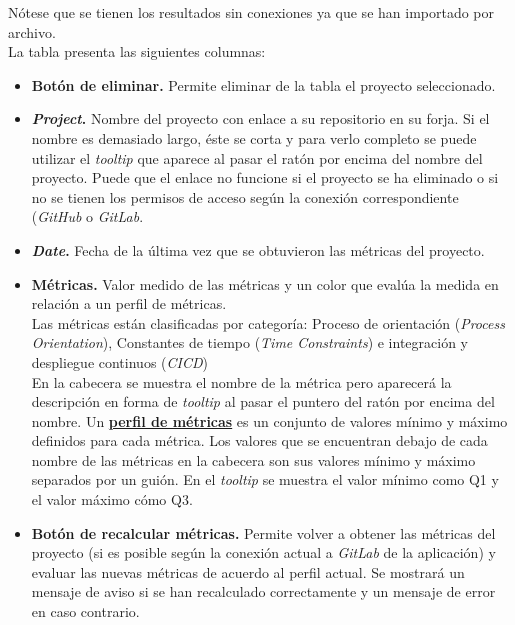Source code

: Nótese que se tienen los resultados sin conexiones ya que se han importado por archivo.\\
La tabla presenta las siguientes columnas:
\begin{itemize}
	\item \textbf{Botón de eliminar.} Permite eliminar de la tabla el proyecto seleccionado.
	
	\item \textbf{\textit{Project}.} Nombre del proyecto con enlace a su repositorio en su forja. Si el nombre es demasiado largo, éste se corta y para verlo completo se puede utilizar el \textit{tooltip} que aparece al pasar el ratón por encima del nombre del proyecto. Puede que el enlace no funcione si el proyecto se ha eliminado o si no se tienen los permisos de acceso según la conexión correspondiente (\textit{GitHub} o \textit{GitLab}.
	
	\item \textbf{\textit{Date}.} Fecha de la última vez que se obtuvieron las métricas del proyecto.
	
	\item \textbf{Métricas.} Valor medido de las métricas y un color que evalúa la medida en relación a un perfil de métricas.\\
	Las métricas están clasificadas por categoría: Proceso de orientación (\textit{Process Orientation}), Constantes de tiempo (\textit{Time Constraints}) e integración y despliegue continuos (\textit{CICD})\\
	En la cabecera se muestra el nombre de la métrica pero aparecerá la descripción en forma de \textit{tooltip} al pasar el puntero del ratón por encima del nombre.
	Un \textbf{\underline{perfil de métricas}} es un conjunto de valores mínimo y máximo definidos para cada métrica. Los valores que se encuentran debajo de cada nombre de las métricas en la cabecera son sus valores mínimo y máximo separados por un guión. En el \textit{tooltip} se muestra el valor mínimo como Q1 y el valor máximo cómo Q3.
	
	\item \textbf{Botón de recalcular métricas.} Permite volver a obtener las métricas del proyecto (si es posible según la conexión actual a \textit{GitLab} de la aplicación) y evaluar las nuevas métricas de acuerdo al perfil actual. Se mostrará un mensaje de aviso si se han recalculado correctamente y un mensaje de error en caso contrario.
\end{itemize}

- - - - -

To do:
In the listing above, find the line with "perfil de métricas.\\" and the line with "En la cabecera se", then print exactly those lines and every line between them.

Worked solution:
	\item \textbf{Métricas.} Valor medido de las métricas y un color que evalúa la medida en relación a un perfil de métricas.\\
	Las métricas están clasificadas por categoría: Proceso de orientación (\textit{Process Orientation}), Constantes de tiempo (\textit{Time Constraints}) e integración y despliegue continuos (\textit{CICD})\\
	En la cabecera se muestra el nombre de la métrica pero aparecerá la descripción en forma de \textit{tooltip} al pasar el puntero del ratón por encima del nombre.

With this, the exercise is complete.